What the task asks:
Search the records for lines with the word "shall" and copy each match.

Records from a data source
╭──

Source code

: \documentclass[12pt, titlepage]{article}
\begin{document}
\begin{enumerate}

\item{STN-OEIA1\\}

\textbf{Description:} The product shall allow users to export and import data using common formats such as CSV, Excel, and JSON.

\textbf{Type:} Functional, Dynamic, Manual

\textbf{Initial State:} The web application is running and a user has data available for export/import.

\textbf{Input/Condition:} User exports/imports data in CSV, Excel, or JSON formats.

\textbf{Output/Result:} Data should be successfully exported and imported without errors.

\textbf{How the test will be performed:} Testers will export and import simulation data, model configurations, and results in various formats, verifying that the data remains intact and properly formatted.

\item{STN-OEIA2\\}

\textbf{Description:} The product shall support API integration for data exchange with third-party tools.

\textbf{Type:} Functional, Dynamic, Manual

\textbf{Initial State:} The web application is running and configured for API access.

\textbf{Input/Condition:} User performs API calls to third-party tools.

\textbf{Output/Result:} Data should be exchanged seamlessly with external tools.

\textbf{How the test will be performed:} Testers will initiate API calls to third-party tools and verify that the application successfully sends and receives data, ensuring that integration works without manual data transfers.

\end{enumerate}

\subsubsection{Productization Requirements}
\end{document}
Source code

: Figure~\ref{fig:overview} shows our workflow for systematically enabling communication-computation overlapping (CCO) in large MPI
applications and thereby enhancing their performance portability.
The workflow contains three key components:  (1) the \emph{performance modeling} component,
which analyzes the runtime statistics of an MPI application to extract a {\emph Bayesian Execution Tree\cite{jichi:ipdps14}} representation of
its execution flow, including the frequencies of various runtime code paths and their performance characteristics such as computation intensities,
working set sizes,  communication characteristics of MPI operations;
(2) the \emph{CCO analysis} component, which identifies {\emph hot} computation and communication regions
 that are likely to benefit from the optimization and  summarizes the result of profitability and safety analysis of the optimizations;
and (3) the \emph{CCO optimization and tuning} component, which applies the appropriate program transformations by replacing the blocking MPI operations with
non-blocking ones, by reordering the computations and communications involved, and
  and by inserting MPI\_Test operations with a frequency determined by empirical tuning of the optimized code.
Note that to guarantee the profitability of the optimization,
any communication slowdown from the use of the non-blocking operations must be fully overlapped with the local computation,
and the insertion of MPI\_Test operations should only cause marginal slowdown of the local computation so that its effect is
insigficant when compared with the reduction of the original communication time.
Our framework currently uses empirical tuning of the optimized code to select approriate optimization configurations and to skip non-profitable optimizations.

╰──

Exercise response:
\textbf{Description:} The product shall allow users to export and import data using common formats such as CSV, Excel, and JSON.
\textbf{Description:} The product shall support API integration for data exchange with third-party tools.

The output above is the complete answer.